Legislative session shutdown remains uncertain
April 28, 2011, 1:05 pm
By Rod Boshart/SourceMedia Group News
DES MOINES – Top lawmakers expressed optimism Thursday that progress is being made in reaching agreements that will end the 2011 session, but they conceded some non-budget issues may fall by the wayside and major stumbling blocks remain as they head into May.
"I’m actually encouraged with some of the discussions that are going on," said House Speaker Kraig Paulsen, R-Hiawatha. "I don’t have a guess as to when we’re going to be done for the year. Is it possible to be done next week? Yes. I actually think it is possible. Is it probable?

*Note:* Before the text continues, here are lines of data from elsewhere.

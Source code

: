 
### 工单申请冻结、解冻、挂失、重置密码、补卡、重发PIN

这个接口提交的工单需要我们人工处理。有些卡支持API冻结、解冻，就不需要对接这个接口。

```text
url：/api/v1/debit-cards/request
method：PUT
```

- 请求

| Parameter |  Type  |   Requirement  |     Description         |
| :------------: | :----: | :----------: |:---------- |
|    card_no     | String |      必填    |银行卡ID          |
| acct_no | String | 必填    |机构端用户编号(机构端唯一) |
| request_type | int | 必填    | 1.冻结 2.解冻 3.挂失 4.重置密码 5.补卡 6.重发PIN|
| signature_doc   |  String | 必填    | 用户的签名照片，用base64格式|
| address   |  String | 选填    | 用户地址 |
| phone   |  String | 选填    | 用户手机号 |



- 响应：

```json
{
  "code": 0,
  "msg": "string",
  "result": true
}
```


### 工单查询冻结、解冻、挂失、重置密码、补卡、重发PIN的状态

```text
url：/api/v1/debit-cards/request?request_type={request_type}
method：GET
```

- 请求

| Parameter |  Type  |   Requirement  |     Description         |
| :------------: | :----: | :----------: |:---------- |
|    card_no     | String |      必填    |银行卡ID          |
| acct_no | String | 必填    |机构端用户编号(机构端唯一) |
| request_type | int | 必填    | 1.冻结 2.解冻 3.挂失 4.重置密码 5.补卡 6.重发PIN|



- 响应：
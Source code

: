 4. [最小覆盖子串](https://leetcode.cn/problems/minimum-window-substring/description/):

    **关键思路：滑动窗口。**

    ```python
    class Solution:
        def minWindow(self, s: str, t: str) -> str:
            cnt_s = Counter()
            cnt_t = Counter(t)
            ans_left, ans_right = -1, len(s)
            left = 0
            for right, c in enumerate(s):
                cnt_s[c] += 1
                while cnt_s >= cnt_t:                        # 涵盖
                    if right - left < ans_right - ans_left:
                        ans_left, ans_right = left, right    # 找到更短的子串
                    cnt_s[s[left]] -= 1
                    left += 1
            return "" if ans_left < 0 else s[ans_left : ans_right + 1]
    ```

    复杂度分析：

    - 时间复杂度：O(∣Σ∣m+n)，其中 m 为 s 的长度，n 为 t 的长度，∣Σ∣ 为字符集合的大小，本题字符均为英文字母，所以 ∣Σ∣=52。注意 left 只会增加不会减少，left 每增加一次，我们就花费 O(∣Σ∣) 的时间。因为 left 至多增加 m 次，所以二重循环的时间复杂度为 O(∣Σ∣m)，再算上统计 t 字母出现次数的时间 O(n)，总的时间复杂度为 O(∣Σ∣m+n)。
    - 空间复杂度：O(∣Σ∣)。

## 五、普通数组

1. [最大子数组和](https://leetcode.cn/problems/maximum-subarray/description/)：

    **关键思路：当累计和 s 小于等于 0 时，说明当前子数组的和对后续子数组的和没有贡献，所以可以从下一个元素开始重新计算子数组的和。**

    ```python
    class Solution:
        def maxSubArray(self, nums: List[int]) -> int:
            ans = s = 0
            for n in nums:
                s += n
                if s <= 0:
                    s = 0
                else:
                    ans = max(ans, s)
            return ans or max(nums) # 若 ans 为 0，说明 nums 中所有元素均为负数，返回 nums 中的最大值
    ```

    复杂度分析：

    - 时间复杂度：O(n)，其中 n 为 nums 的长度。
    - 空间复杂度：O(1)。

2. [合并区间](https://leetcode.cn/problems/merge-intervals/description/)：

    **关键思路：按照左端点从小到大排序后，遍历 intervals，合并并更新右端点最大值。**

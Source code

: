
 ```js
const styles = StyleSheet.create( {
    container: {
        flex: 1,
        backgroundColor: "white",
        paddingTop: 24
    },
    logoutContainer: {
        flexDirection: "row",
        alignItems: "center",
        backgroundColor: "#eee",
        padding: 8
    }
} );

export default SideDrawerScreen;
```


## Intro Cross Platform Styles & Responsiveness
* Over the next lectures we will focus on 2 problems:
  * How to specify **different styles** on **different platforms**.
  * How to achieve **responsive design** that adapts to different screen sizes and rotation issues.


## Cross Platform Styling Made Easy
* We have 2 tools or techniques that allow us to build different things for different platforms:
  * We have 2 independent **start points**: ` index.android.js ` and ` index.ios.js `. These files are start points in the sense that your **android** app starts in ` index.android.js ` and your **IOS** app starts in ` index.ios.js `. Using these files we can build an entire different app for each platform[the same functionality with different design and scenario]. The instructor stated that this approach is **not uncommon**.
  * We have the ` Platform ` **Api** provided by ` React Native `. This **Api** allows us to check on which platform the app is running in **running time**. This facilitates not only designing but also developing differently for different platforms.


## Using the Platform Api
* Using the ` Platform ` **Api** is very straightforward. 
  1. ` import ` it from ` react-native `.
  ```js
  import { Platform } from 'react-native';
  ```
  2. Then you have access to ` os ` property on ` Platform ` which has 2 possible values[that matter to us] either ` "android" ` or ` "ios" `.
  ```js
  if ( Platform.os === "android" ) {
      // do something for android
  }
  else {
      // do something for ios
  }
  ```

I wouldn’t call it probable."
Senate Majority Leader Mike Gronstal, D-Council Bluffs, was equally guarded, saying Democrats who control the Senate and majority House Republicans are moving closer on some fiscal 2012 budget fronts but he cited differences on education funding as "the biggest sticking point" and added that the two sides are not close to compromise on a property tax relief package as they head into overtime.

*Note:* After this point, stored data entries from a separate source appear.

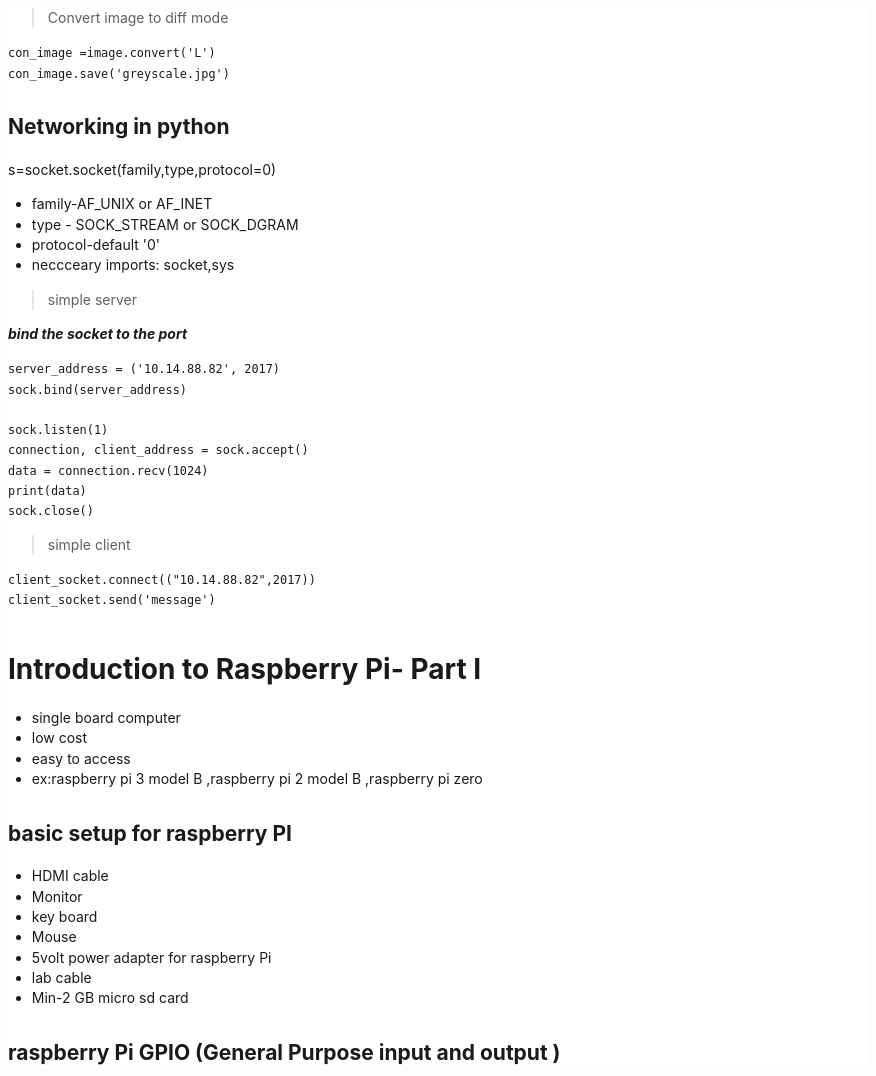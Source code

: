 > Convert image to diff mode 

```
con_image =image.convert('L')
con_image.save('greyscale.jpg')
```

## Networking in python
 
s=socket.socket(family,type,protocol=0)
- family-AF_UNIX or AF_INET
- type - SOCK_STREAM or SOCK_DGRAM
- protocol-default '0'
- neccceary imports: socket,sys 
> simple server

***bind the socket to the port***

```
server_address = ('10.14.88.82', 2017)
sock.bind(server_address)

sock.listen(1)
connection, client_address = sock.accept()
data = connection.recv(1024)
print(data)
sock.close()
```

> simple client 

```
client_socket.connect(("10.14.88.82",2017))
client_socket.send('message')
```

# Introduction to Raspberry Pi- Part I

- single board computer 
- low cost 
- easy to access 
- ex:raspberry pi 3 model B ,raspberry pi 2 model B ,raspberry pi zero 

## basic setup for raspberry PI 

- HDMI cable
- Monitor 
- key board 
- Mouse 
- 5volt power adapter for raspberry Pi
- lab cable 
- Min-2 GB micro sd card 

## raspberry Pi GPIO (General Purpose input and output )
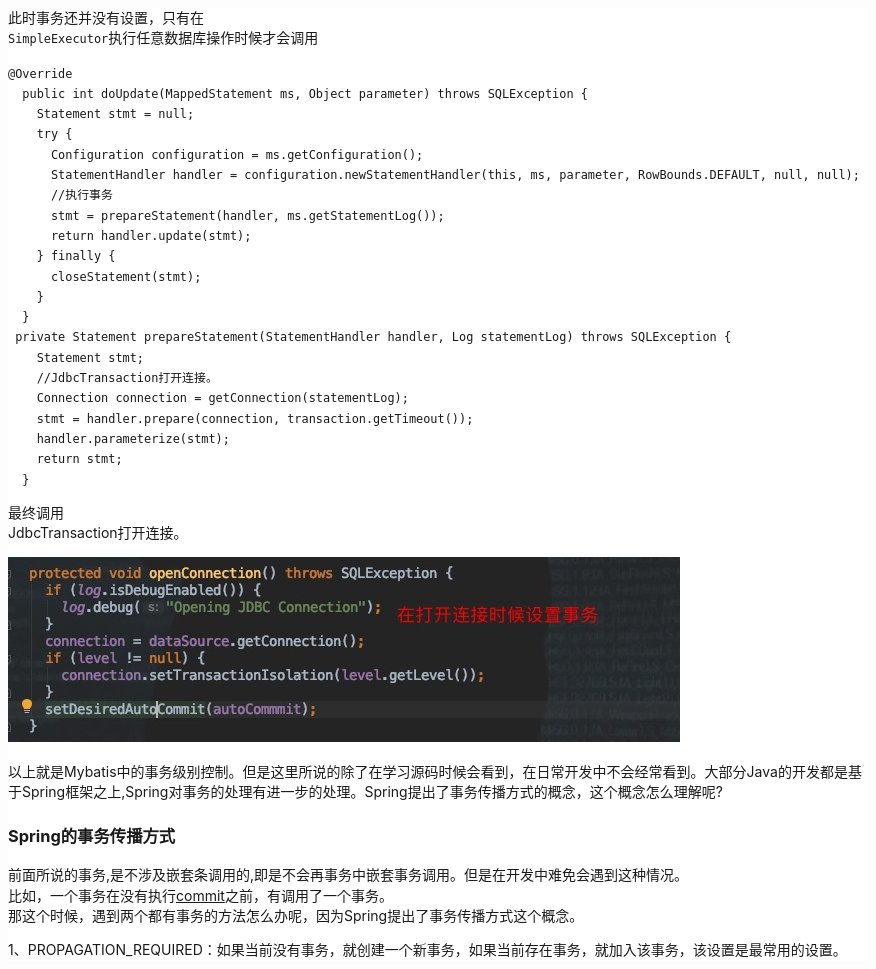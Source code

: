 此时事务还并没有设置，只有在  
`SimpleExecutor`执行任意数据库操作时候才会调用

```
@Override
  public int doUpdate(MappedStatement ms, Object parameter) throws SQLException {
    Statement stmt = null;
    try {
      Configuration configuration = ms.getConfiguration();
      StatementHandler handler = configuration.newStatementHandler(this, ms, parameter, RowBounds.DEFAULT, null, null);
      //执行事务
      stmt = prepareStatement(handler, ms.getStatementLog());
      return handler.update(stmt);
    } finally {
      closeStatement(stmt);
    }
  }
 private Statement prepareStatement(StatementHandler handler, Log statementLog) throws SQLException {
    Statement stmt;
    //JdbcTransaction打开连接。
    Connection connection = getConnection(statementLog);
    stmt = handler.prepare(connection, transaction.getTimeout());
    handler.parameterize(stmt);
    return stmt;
  }
```

最终调用  
JdbcTransaction打开连接。

![](Mybatis%20%E4%BA%8B%E5%8A%A1%E7%AF%87.assets/c0ccb9b94abef0335ec3b99f37f5f6db.png)

以上就是Mybatis中的事务级别控制。但是这里所说的除了在学习源码时候会看到，在日常开发中不会经常看到。大部分Java的开发都是基于Spring框架之上,Spring对事务的处理有进一步的处理。Spring提出了事务传播方式的概念，这个概念怎么理解呢?

### Spring的事务传播方式

前面所说的事务,是不涉及嵌套条调用的,即是不会再事务中嵌套事务调用。但是在开发中难免会遇到这种情况。  
比如，一个事务在没有执行[commit](https://so.csdn.net/so/search?q=commit&spm=1001.2101.3001.7020)之前，有调用了一个事务。  
那这个时候，遇到两个都有事务的方法怎么办呢，因为Spring提出了事务传播方式这个概念。

1、PROPAGATION\_REQUIRED：如果当前没有事务，就创建一个新事务，如果当前存在事务，就加入该事务，该设置是最常用的设置。
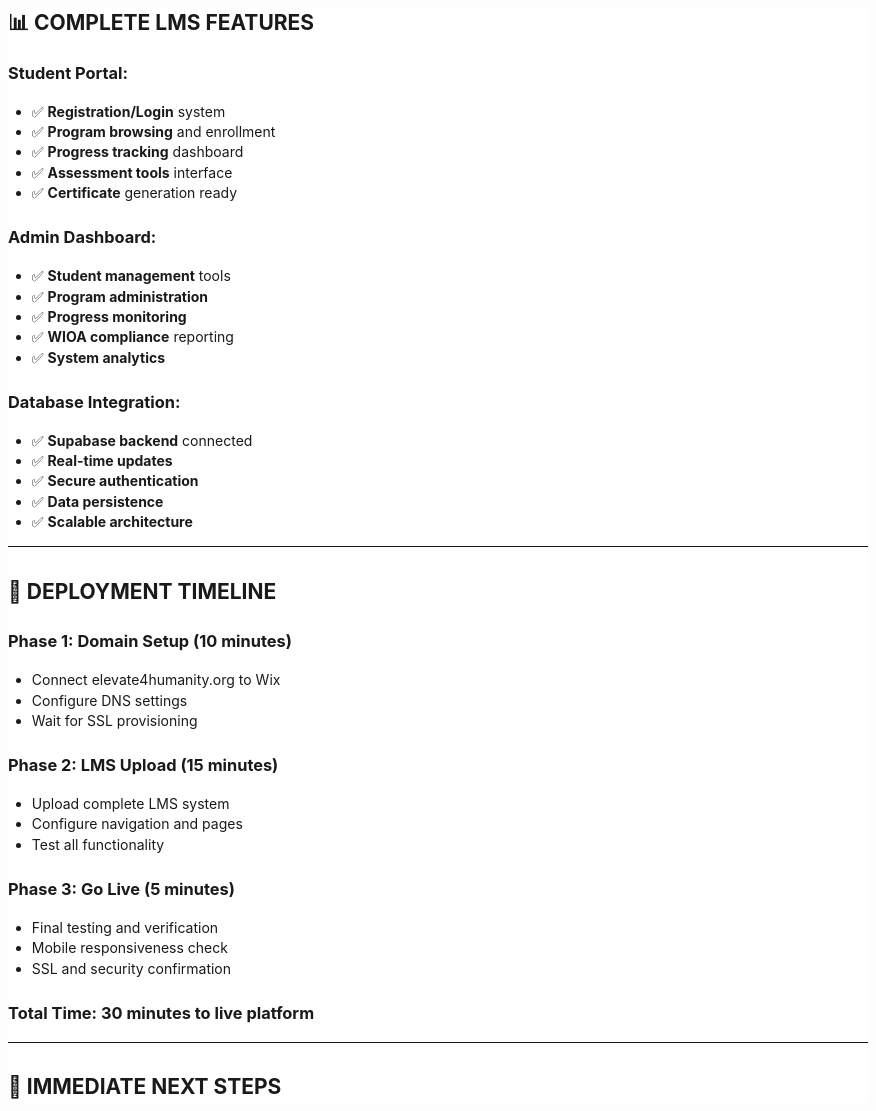
## 📊 COMPLETE LMS FEATURES

### **Student Portal:**
- ✅ **Registration/Login** system
- ✅ **Program browsing** and enrollment
- ✅ **Progress tracking** dashboard
- ✅ **Assessment tools** interface
- ✅ **Certificate** generation ready

### **Admin Dashboard:**
- ✅ **Student management** tools
- ✅ **Program administration**
- ✅ **Progress monitoring**
- ✅ **WIOA compliance** reporting
- ✅ **System analytics**

### **Database Integration:**
- ✅ **Supabase backend** connected
- ✅ **Real-time updates**
- ✅ **Secure authentication**
- ✅ **Data persistence**
- ✅ **Scalable architecture**

---

## 🎯 DEPLOYMENT TIMELINE

### **Phase 1: Domain Setup (10 minutes)**
- Connect elevate4humanity.org to Wix
- Configure DNS settings
- Wait for SSL provisioning

### **Phase 2: LMS Upload (15 minutes)**
- Upload complete LMS system
- Configure navigation and pages
- Test all functionality

### **Phase 3: Go Live (5 minutes)**
- Final testing and verification
- Mobile responsiveness check
- SSL and security confirmation

### **Total Time: 30 minutes to live platform**

---

## 🚀 IMMEDIATE NEXT STEPS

Friday marked the last day that legislators received daily expense money – about $134 per day for each lawmakers, except those in Polk County who collect about $100 in daily per diem. Some legislators doubted the end of those payments would build the pressure needed to adjourn but Senate President Jack Kibbie, D-Emmetsburg, who time at the Statehouse dates back to 1961, "not getting paid – that’s going to be a new experience for a lot of people."
The shrinking list of legislative priorities include finalizing a budget for up to two fiscal years and providing relief for commercial property owners. Within those issues were subsets of nagging disagreement over funding for K-12 schools and preschool programs which stand at stalemate because – given the complicated nature of the school aid formula — Republicans are better positioned to insist on no K-12 allowable growth for the next two years while Democrats have the upper hand on keeping the voluntary preschool program for 4-year-olds at status quo.

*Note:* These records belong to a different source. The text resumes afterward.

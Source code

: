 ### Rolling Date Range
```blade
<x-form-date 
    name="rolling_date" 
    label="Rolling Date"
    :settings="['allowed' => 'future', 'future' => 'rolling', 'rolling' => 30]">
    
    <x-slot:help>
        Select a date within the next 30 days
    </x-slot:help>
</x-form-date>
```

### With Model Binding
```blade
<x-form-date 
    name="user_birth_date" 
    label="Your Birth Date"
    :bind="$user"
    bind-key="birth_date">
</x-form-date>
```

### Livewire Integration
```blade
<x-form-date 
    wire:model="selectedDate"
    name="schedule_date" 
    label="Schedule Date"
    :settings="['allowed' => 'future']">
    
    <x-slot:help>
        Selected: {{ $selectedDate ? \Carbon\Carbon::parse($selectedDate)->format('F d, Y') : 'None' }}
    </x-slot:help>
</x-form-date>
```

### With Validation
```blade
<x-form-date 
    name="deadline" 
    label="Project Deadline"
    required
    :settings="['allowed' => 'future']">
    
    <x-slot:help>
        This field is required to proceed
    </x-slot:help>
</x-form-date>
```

Other issues still awaiting legislative action deal with nuclear power regulation as it pertains to MidAmerican Energy’s plans to construct a new facility using modular technology, providing protections for livestock operations against secret videotaping by animal-rights advocates, making gambling changes that address countywide referenda, horse purses and a report on illegal online poker activities in Iowa, addressing flood mitigation for Cedar Rapids and other communities, and revamping and reforming the county-based mental health system.
Gronstal said agreement has been elusive on some of those issues which may doom them for this session.
"As a practical matter, we’re going to focus on education and job creation," he told reporters. "If other issues can get worked out, we will take them up. If they can’t, they will go by the wayside."
House Majority Leader Linda Upmeyer, R-Garner, said she expected the House to debate the gambling package on Monday, while the mental health reform and flood-mitigation bill could get the attention of representatives as well. House-passed version of the nuclear energy and agricultural trespassing bills are awaiting Senate action.
Paulsen said he expected the House to pass its version of the commercial property tax package next week, but he doubted Republicans would go along with a Democratic approach to provide relief via tax credits because the Legislature has a track record of underfunding such breaks in future years. Gronstal said the GOP solution to ease tax burdens for commercial property is to shift the cost to residential property classes in the form of a $350 million to $500 million change that would be the biggest residential property tax increase in state history.
"That would be a rather significant overstatement," Paulsen said in response, noting that change could be made to the House GOP plan to guard against unintended consequences. "We’re trying to find a way to lower property taxes. We’re not looking for a way to raise them," he said.
Upmeyer said it will fall to legislative Democrats and Gov. Terry Branstad to resolve their stalemate over the governor’s demand for a two-year budget since Republicans are willing to comply with his demand.
"I’ve offered some middle ground on that front and we’ve been stonewalled by the governor’s office," Gronstal said. "I’m not going to continue to bargain against myself. I’ve made a good-faith effort to find common ground."
Monday will mark the 113th calendar day since the 84th General Assembly convened on Jan. 11 and the 65th day that the 2011 Legislature will have been in session.